- [ASSIGNED TASK]:
Word for word, transcribe the data below from the line with "Agreement.xlsx presents a" to the line with "### Data for Section 5.2", keeping both of those lines.

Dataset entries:
------

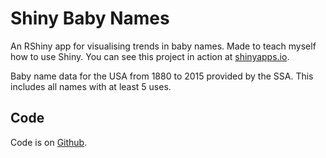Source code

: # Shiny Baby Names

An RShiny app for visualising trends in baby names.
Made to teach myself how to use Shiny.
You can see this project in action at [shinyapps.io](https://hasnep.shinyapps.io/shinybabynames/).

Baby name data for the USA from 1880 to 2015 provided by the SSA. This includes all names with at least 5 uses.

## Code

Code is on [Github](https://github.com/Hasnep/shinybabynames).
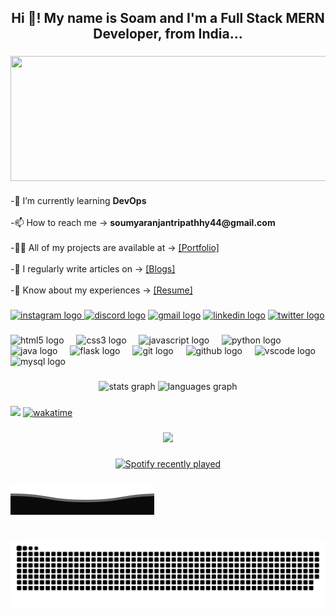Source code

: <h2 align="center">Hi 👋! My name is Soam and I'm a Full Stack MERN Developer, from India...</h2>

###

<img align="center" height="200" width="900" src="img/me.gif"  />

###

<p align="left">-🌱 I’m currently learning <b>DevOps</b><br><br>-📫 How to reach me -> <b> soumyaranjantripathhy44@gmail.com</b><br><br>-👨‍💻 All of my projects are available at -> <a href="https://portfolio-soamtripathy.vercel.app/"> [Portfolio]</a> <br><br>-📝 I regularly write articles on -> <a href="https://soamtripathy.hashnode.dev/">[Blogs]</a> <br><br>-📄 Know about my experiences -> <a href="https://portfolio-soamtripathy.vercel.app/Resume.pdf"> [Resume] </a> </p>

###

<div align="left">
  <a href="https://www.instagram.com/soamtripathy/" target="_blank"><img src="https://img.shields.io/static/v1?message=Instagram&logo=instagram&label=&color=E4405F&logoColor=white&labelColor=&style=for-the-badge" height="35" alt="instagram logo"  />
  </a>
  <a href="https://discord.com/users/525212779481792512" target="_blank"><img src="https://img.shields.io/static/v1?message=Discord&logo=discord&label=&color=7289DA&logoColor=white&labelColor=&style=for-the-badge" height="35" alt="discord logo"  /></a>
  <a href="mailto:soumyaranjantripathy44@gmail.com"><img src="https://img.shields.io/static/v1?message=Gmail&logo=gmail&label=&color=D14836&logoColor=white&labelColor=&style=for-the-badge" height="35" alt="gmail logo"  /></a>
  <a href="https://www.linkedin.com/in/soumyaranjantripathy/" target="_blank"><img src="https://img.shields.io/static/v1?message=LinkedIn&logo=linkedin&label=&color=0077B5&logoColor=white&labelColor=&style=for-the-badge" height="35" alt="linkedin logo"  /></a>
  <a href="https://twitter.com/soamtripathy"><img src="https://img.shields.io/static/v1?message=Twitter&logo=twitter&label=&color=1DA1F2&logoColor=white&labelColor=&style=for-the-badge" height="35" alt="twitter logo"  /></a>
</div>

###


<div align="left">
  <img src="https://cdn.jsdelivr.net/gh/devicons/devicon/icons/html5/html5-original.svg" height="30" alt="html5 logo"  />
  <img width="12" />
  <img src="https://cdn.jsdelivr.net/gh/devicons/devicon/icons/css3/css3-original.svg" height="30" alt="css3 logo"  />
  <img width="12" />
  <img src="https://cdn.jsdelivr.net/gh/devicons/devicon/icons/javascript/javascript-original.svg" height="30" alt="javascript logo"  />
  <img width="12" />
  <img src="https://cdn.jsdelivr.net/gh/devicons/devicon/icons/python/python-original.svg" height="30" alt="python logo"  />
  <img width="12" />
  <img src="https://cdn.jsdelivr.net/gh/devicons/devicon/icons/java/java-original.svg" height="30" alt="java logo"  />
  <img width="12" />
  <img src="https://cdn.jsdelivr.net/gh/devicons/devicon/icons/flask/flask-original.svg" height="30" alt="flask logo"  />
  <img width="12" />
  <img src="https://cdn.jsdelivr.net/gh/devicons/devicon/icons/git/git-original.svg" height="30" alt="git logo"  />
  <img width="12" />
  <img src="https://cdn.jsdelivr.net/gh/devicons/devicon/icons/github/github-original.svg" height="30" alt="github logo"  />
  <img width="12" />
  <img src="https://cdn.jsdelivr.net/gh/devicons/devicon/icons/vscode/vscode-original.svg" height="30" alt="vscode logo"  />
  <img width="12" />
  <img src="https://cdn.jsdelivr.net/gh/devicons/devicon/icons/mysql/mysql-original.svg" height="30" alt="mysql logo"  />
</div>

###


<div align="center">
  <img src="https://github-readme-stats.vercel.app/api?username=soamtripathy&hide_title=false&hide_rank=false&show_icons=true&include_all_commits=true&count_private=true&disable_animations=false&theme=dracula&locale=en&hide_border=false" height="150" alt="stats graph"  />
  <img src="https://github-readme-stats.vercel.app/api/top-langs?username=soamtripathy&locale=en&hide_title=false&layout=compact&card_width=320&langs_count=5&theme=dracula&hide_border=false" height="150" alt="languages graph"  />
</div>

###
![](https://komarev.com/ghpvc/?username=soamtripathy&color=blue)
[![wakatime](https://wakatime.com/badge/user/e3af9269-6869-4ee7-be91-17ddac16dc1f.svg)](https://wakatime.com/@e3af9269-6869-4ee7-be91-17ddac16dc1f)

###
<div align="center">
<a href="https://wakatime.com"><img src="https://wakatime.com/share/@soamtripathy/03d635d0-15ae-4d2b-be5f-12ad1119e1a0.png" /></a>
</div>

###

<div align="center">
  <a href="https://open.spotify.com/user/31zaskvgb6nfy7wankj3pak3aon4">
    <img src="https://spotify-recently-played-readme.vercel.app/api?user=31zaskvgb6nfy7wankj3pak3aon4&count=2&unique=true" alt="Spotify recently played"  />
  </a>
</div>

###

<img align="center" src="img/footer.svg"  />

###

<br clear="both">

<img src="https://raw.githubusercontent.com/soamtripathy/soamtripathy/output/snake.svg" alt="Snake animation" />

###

------

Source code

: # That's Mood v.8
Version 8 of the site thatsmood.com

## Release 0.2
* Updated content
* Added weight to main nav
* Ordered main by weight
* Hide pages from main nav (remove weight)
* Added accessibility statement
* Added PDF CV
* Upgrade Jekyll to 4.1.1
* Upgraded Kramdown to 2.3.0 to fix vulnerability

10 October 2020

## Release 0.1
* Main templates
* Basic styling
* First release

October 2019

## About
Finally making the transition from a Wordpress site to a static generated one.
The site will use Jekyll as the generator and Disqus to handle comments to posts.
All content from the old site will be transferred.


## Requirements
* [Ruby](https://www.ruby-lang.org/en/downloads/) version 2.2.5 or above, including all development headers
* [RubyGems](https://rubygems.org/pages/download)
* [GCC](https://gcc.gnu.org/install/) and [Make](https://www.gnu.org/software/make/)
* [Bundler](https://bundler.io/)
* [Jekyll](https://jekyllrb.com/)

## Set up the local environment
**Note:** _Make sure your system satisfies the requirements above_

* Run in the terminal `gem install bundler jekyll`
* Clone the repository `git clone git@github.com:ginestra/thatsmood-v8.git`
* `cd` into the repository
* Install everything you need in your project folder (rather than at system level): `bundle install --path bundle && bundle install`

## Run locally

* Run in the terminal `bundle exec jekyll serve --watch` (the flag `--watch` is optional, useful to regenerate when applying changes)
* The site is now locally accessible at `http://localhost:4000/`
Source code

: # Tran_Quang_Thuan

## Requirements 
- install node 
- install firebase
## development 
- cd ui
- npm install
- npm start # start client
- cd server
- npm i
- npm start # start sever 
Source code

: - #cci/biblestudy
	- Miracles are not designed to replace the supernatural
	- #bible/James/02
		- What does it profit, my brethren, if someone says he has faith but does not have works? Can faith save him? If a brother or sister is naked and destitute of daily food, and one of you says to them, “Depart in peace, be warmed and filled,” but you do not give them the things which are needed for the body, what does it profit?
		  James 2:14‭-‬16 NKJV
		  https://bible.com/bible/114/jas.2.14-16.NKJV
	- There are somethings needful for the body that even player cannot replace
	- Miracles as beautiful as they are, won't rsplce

------

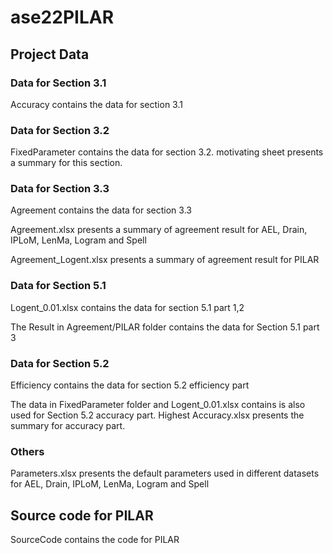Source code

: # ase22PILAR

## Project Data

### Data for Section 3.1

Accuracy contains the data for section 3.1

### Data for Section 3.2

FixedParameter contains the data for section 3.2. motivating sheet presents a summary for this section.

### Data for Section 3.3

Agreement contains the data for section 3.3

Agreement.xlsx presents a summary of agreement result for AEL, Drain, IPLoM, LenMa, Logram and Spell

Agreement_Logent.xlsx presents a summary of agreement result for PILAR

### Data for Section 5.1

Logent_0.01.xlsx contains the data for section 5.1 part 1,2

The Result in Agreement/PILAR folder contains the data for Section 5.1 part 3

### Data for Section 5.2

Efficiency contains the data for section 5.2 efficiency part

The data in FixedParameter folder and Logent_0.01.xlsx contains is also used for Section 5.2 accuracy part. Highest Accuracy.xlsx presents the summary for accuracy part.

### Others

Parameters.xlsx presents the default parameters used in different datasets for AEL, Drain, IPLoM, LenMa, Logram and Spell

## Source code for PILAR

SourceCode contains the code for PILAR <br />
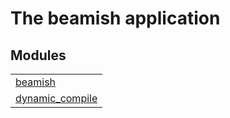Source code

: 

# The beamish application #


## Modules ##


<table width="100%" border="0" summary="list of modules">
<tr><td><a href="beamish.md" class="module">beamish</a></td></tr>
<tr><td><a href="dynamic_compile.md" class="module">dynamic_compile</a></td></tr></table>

------

- [EXPECTED OUTPUT]:
Agreement.xlsx presents a summary of agreement result for AEL, Drain, IPLoM, LenMa, Logram and Spell

Agreement_Logent.xlsx presents a summary of agreement result for PILAR

### Data for Section 5.1

Logent_0.01.xlsx contains the data for section 5.1 part 1,2

The Result in Agreement/PILAR folder contains the data for Section 5.1 part 3

### Data for Section 5.2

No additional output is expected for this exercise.